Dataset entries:
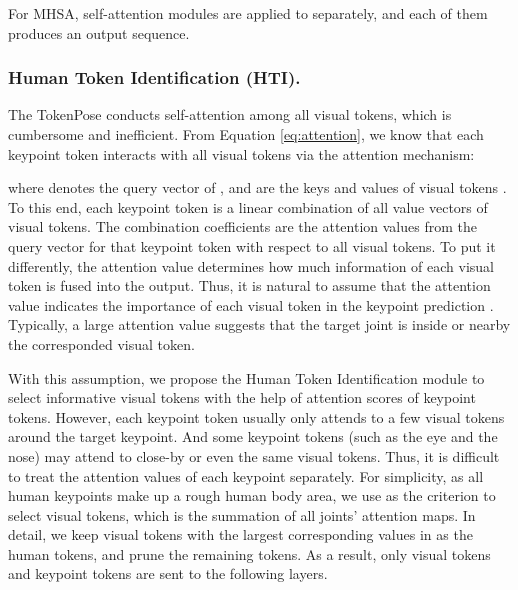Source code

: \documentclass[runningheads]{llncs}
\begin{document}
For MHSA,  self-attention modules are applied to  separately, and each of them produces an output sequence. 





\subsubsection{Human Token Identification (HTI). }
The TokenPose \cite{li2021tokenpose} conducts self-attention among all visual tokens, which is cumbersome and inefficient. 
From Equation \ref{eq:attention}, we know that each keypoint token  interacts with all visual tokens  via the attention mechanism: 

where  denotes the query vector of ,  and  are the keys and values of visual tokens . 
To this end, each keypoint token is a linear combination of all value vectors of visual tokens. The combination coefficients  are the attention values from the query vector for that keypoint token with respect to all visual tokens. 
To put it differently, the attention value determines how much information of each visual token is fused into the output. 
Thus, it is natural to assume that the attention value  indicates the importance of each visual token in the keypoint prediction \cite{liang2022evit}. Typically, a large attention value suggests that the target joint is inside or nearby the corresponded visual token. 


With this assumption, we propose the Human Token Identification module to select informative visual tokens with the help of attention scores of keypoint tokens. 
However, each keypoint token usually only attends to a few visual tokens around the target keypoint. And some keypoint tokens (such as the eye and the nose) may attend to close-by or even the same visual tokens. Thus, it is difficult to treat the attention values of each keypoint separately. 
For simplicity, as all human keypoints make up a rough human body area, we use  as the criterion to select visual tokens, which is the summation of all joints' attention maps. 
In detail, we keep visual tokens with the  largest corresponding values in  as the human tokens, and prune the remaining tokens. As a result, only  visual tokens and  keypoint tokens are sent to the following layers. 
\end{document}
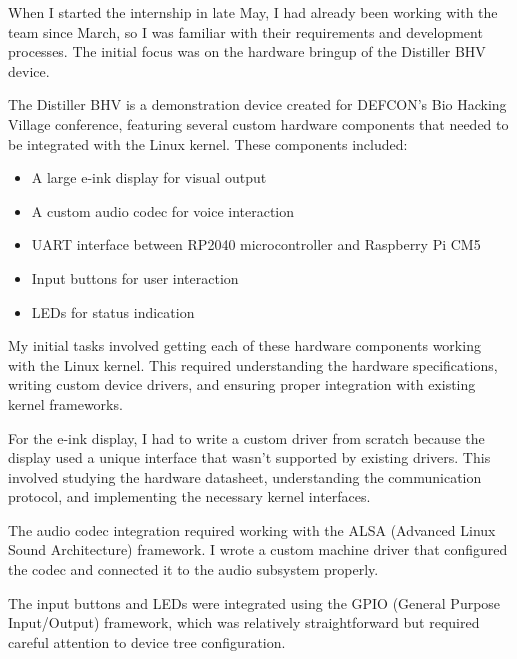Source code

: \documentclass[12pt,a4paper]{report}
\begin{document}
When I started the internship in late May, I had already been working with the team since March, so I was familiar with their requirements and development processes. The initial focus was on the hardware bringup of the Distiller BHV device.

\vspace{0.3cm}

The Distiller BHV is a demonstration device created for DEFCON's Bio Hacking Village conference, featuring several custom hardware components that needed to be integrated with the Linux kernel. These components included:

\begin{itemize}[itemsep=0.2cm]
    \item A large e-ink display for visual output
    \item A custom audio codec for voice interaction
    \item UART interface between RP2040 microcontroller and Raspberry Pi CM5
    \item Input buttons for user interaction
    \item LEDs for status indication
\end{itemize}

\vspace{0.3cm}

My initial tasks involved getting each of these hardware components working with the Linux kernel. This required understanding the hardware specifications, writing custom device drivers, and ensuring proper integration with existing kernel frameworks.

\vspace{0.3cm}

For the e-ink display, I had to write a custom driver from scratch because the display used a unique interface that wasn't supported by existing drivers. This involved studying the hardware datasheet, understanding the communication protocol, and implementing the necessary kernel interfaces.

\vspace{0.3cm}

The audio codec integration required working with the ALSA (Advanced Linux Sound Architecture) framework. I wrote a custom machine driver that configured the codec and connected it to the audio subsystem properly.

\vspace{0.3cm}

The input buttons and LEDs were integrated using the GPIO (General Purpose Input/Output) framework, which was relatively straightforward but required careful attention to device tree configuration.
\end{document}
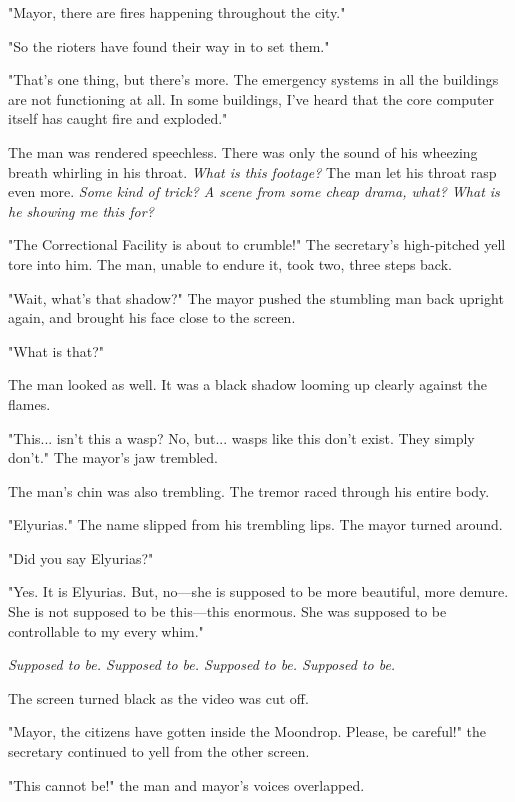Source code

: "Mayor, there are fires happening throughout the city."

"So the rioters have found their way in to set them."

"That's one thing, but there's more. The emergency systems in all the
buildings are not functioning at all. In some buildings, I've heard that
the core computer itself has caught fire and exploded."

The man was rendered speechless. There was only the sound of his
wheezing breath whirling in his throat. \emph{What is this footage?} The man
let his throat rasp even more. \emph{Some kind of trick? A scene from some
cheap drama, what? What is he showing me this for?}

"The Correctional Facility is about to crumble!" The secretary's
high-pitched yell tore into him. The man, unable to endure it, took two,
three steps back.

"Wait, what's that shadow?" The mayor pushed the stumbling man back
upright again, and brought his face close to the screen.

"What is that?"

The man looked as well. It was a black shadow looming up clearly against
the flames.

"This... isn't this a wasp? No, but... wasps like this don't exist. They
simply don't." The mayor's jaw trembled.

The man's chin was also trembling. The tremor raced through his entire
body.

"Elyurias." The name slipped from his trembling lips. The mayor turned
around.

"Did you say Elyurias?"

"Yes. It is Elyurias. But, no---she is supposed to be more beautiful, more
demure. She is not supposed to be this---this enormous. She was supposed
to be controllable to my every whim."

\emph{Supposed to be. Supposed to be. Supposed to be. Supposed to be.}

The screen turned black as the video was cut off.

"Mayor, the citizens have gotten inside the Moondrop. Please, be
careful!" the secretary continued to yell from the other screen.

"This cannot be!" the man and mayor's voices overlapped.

■ **Work request**: Reproduce the records word for word, please, from their first line up to and including the line that contains "Token Identification (HTI).", but no pictures.

■ **Exercise answer**:
Source code

: \documentclass[runningheads]{llncs}
\begin{document}
For MHSA,  self-attention modules are applied to  separately, and each of them produces an output sequence. 





\subsubsection{Human Token Identification (HTI). }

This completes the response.